Hi expert,
I would ask you some guidelines, web-pages or comments regarding my
use-case.
*Requirements*:
- 2000+ producers
- input rate 600k messages/s
- consumers must write in 3 different databases (so i assume 3 consumer
groups) at 600k messages/s overall (200k messages/s/database)
- latency < 500ms between producers and databases
- good availability
- Possibility to process messages before to send them to the databases
(Kafka stream? Of course in HA. Docker? Marathon?)
- it's tolerate missing data ( 0.5% max ) (disk writing is not strictly
required), latency has higher priority
- record size: 100-1000
*Resources*:
brokers ( Bandwidth: 25 Gbps, 32Cpus, 1 disk (I/O 99.0 MB/s)
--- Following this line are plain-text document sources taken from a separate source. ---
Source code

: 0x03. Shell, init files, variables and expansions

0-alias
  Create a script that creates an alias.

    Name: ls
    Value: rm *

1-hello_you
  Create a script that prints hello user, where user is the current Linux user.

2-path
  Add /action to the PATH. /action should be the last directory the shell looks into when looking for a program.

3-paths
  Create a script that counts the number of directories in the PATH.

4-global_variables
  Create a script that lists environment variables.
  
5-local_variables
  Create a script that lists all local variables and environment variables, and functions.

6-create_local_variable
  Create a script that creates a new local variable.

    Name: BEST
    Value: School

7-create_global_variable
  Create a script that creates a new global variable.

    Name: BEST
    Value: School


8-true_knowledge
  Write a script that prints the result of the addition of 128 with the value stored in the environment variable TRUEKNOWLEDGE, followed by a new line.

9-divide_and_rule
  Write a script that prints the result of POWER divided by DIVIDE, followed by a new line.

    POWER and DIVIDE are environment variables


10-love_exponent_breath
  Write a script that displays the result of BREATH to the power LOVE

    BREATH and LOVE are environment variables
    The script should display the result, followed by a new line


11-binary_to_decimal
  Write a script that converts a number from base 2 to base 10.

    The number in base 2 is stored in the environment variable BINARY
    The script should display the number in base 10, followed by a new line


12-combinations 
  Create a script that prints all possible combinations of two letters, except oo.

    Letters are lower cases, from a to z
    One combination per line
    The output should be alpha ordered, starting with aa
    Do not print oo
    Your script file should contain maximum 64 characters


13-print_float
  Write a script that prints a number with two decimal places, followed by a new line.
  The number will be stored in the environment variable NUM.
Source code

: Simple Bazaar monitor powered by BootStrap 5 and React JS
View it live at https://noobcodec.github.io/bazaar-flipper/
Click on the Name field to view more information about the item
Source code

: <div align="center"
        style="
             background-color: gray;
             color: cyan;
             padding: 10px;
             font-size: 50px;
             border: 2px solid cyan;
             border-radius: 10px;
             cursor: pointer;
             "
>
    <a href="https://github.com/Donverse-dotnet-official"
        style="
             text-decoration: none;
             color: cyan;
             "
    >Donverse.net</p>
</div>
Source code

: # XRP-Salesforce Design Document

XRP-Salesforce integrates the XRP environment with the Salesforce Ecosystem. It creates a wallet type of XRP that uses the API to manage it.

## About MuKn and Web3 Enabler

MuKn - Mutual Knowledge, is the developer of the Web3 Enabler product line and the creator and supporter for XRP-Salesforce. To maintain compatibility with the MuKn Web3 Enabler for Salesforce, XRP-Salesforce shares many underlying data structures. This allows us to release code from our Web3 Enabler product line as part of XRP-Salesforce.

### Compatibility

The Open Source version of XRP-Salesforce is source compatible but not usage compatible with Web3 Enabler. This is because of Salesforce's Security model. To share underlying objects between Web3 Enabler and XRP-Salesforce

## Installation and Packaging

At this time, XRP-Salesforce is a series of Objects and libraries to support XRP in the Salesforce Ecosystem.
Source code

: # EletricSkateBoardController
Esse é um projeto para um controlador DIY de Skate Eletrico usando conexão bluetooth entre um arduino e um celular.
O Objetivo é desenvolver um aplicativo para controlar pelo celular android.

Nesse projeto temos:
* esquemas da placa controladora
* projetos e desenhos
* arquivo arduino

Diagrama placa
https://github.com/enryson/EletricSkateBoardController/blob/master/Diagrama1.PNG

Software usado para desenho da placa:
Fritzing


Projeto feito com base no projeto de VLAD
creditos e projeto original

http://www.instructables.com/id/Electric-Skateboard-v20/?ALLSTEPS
producers -> brokers -> consumers ( Bandwidth: 1 Gbps )
*My* *configuration*:
3 brokers
6 partition (without replication in order to minimize latency)
ack = 0 (missing data is tolerate)
batch.size = 1024 (with 8196 the throughput is max)
producers -> compression.type=none
I did test using kafka-producer-perf-test.sh and
kafka-consumer-perf-test.sh and i have a good throughput (500-600k
messages/s using 3 producers and 3 consumers) but i would improve
latency (0.3-2 sec) or features I'm not still considering.
I thank you in advance.
Cheers,
Gioacchino